San Francisco became the first large California city to implement a 15 mph speed zone around a school this morning, as SFMTA workers installed one of four signs that will go up around George Peabody Elementary School on 7th Avenue in the Richmond District. It’s part of a groundbreaking citywide initiative pushed by walking advocates to implement safe speed zones around 200 schools, and comes right as the school year is beginning this week.
“It’s really a very simple issue. Kids need to be able to get to school, to leave school and to have any other interface between the school and the street happen safely,” said SFMTA Chief Ed Reiskin, who started his job as the head of the agency on Monday.
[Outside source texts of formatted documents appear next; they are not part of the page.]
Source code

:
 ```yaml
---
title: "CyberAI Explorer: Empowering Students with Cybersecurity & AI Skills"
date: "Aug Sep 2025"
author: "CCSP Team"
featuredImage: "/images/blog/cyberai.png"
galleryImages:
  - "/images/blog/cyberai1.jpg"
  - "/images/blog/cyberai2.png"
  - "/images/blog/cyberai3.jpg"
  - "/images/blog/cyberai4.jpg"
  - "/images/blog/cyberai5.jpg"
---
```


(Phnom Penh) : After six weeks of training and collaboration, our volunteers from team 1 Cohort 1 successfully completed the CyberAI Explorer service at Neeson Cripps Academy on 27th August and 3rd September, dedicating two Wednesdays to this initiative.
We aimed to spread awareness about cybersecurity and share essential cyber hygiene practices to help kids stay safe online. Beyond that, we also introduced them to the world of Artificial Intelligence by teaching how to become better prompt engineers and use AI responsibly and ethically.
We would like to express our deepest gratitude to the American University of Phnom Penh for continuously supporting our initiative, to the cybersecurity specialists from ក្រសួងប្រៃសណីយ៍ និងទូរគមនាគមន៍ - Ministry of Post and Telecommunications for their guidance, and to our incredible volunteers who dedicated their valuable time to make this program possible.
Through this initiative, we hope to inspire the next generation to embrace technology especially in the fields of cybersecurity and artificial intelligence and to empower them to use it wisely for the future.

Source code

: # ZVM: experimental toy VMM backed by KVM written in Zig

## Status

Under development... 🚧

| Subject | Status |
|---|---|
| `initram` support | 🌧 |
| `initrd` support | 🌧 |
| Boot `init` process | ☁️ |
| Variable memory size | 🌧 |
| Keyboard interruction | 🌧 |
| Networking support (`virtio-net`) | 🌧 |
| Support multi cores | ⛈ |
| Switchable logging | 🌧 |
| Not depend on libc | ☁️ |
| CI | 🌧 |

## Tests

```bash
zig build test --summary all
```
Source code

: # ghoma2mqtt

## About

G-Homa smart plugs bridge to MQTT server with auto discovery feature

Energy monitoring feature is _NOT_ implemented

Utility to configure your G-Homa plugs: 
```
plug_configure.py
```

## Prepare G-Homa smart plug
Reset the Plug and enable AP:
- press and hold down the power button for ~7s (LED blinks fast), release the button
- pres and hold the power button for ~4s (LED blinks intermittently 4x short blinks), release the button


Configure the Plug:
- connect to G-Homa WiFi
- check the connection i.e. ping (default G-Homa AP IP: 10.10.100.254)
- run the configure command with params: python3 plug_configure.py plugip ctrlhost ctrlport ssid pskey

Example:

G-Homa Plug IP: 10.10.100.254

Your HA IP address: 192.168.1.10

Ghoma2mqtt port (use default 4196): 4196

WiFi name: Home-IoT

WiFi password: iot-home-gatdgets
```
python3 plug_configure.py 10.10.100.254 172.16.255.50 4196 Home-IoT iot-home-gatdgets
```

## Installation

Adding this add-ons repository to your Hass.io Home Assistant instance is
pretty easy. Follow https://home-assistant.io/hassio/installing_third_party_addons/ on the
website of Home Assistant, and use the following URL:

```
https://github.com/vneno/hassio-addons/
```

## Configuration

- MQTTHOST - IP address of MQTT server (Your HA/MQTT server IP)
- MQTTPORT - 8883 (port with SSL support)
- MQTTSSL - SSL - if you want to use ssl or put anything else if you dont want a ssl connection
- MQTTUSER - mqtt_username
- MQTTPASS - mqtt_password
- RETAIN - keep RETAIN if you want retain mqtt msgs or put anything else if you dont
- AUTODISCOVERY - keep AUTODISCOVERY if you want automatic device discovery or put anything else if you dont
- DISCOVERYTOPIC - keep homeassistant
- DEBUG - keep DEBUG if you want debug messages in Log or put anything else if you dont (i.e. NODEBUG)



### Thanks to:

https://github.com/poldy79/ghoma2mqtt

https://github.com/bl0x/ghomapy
He was joined by Mayor Ed Lee, SFPD Chief Greg Suhr, Supervisor Eric Mar, walking and biking advocates, SFMTA officials, San Francisco Unified School District officials and others.
“It’s verified that the streets and areas around our schools are dangerous, that they need to be slowed down,” said Lee. “It’s been shown in study after study, and the last one that we looked at was in London, and it showed that when you slow down, even a fraction of the speed, you can get a high increase in safety and a reduction in the amount of fatalities that result from a car collision.”
Lee said the signs, funded by $361,700 in Prop K sales tax funds from the San Francisco County Transportation Authority, should be in place at all schools in San Francisco by early 2012.